その間にファラオは死に、代替わりをしますが、イスラエルに対する迫害は続きました。神さまはイスラエルの苦しみの声を聞き、彼らを顧みられました。
その日も、モーセはいつもの如く、羊たちを追っていました。良い草の生えているところや、水場に羊たちを連れて行くことが、彼の毎日の仕事だったのです。羊の群れを追っている間に、モーセは神の山と呼ばれるホレブの山に差し掛かりました。その時、柴が燃えているのに気付きました。
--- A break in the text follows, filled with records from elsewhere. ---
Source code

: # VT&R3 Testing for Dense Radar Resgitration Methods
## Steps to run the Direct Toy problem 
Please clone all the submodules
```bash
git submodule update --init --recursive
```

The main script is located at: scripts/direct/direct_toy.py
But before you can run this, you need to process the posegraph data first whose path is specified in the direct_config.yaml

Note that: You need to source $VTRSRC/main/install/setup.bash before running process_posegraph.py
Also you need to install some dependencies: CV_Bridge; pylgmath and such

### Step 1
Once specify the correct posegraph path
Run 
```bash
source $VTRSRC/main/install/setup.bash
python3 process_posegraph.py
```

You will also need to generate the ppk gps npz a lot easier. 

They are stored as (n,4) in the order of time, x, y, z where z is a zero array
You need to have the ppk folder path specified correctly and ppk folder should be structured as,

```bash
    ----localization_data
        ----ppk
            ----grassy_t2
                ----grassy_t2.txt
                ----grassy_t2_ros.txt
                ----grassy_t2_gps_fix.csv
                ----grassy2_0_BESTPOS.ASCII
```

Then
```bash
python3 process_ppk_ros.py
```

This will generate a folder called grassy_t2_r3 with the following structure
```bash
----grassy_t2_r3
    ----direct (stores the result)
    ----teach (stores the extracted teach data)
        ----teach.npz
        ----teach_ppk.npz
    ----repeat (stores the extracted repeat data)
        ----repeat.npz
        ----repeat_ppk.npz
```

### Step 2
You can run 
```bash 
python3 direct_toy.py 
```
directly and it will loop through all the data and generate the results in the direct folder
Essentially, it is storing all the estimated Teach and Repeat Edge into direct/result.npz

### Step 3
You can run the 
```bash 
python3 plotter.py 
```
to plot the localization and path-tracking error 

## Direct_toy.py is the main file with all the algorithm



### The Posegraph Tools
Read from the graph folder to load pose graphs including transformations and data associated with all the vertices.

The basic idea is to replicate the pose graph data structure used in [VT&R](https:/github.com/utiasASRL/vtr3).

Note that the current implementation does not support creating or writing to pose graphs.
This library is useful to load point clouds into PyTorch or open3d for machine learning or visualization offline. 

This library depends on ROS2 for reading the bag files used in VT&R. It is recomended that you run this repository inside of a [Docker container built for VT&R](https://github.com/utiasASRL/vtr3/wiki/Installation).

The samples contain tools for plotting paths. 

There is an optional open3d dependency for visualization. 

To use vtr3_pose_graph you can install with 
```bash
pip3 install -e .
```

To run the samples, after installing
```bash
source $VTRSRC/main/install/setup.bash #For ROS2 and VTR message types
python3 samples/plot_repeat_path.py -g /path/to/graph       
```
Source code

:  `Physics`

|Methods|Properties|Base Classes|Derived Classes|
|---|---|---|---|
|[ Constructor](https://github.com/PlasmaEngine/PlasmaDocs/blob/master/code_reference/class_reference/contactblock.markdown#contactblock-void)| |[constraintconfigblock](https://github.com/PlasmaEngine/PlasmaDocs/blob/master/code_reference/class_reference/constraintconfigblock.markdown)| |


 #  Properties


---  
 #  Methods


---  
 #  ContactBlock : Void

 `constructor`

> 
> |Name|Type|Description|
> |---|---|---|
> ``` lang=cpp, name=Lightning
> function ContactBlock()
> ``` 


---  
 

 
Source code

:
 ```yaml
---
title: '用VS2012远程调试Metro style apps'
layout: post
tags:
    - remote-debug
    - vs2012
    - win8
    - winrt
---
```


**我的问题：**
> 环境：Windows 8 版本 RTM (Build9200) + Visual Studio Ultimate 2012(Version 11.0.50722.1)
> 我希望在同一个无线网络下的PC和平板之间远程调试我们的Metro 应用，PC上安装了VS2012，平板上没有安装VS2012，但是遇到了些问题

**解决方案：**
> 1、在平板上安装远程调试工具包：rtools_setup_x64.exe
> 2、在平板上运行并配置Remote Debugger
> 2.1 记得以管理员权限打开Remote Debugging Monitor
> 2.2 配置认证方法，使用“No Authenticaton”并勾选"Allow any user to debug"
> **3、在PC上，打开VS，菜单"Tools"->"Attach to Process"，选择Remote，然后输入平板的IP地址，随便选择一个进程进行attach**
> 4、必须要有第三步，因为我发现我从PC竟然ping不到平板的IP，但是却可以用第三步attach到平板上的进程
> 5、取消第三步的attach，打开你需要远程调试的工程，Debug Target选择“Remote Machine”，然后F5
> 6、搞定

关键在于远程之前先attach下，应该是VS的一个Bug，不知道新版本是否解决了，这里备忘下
「柴」という言葉は、わたしたち良く知っている昔ばなしである、桃太郎にも登場しますが、この言葉はすでに死語となっていると言っても良いでしょう。日常生活では全く使われることの無い言葉です。中には、同じ音を持つ言葉である芝、芝生にするあの「芝」と勘違いをする人も多いようです。ここで言う柴とは、いわゆる灌木のことです。例えば建材などの木材に加工することが出来るような大きな木でもなければ、食べることができる実を結ぶわけでもない、そんな木のことです。人々があまり注意を払わなかったような木の事を指します。でも今は違います。なにせ燃えているのですから。
モーセは柴が燃えている様子をじっと観察します。そしてすぐに、燃えても燃えても、この木が燃え尽きる様子が無いということに気付きます。このことに興味を持ったモーセは、もっと良く見ようと、道をそれてこの柴に近付きます。
柴に近付くモーセをご覧になった神さまはモーセに声をかけ、名前を呼ばれました。神さまは柴を燃やすことでモーセの注意を引き、しかも燃え尽きないということで、そこにご自分がおられるということを示されたのです。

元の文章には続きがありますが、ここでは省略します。